エバー航空、スト後の制裁不実施巡り労使対立 大幅欠航続く/台湾

【観光】 2019/07/01 20:16 文字サイズ: 字級縮小 字級放大
ピンクの風船を持って会社側に話し合いを求めるエバー航空の客室乗務員たち

ピンクの風船を持って会社側に話し合いを求めるエバー航空の客室乗務員たち

(台北 1日 中央社)エバー(長栄)航空の国際線は、一部客室乗務員が実施しているストライキの影響で大幅欠航が続いている。先月29日に行われた労使交渉では、ストに参加した組合員への報復措置の不実施を巡り合意が得られず、再び決裂に終わった。労使双方の主張が対立しており、状況は膠着している。双方は2日に再度、交渉の場を持つ。

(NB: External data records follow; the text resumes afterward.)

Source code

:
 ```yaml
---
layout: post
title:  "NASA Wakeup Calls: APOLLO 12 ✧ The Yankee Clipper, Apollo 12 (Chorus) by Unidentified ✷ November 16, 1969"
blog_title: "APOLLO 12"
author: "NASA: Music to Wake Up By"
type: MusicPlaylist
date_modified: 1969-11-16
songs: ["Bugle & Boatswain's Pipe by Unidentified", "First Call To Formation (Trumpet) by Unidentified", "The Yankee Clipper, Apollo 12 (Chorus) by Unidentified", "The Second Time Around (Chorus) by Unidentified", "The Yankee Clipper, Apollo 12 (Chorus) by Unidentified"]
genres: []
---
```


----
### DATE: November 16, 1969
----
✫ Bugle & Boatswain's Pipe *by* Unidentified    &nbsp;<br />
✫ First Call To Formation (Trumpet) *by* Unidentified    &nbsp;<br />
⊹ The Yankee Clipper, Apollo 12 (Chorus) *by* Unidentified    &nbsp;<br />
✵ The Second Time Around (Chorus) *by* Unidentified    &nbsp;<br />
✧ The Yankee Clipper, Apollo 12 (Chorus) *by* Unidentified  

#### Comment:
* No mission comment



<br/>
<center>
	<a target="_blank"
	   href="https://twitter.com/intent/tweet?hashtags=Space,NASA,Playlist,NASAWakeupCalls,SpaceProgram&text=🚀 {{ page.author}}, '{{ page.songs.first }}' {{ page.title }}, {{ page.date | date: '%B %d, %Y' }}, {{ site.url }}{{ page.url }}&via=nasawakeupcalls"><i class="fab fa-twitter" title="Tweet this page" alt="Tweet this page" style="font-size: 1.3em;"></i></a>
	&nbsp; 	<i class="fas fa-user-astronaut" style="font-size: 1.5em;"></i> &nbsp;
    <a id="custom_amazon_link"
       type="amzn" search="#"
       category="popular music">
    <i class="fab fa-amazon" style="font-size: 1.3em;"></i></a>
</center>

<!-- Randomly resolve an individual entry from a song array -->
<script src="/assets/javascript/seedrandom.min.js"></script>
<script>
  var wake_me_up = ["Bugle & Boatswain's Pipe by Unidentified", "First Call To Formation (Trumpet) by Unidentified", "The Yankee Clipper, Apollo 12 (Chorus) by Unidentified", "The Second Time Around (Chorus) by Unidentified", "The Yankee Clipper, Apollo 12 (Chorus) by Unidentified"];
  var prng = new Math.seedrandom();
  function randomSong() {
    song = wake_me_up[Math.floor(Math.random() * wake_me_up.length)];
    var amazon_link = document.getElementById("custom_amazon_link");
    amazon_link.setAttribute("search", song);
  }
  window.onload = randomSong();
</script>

職業別労働組合「桃園市空服員職業工会」はパーディアム(旅費日当)の引き上げなど待遇改善を求めて先月20日にストを決行。同29日には、会社側から提案された妥協案の受け入れに対し、組合員投票で賛成が多数を上回ったことで交渉が再開されたものの、組合員に報復措置を行わないとする労組側の要求を会社側が受け入れず、その他の項目は話し合われないまま物別れに終わった。労組は1日、会社側に対し、労組側の要求に具体的に回答するよう呼び掛けた。

同航空によれば、10日までは毎日60~80便前後が欠航する見通し。通常の6割程度の便数で運航する。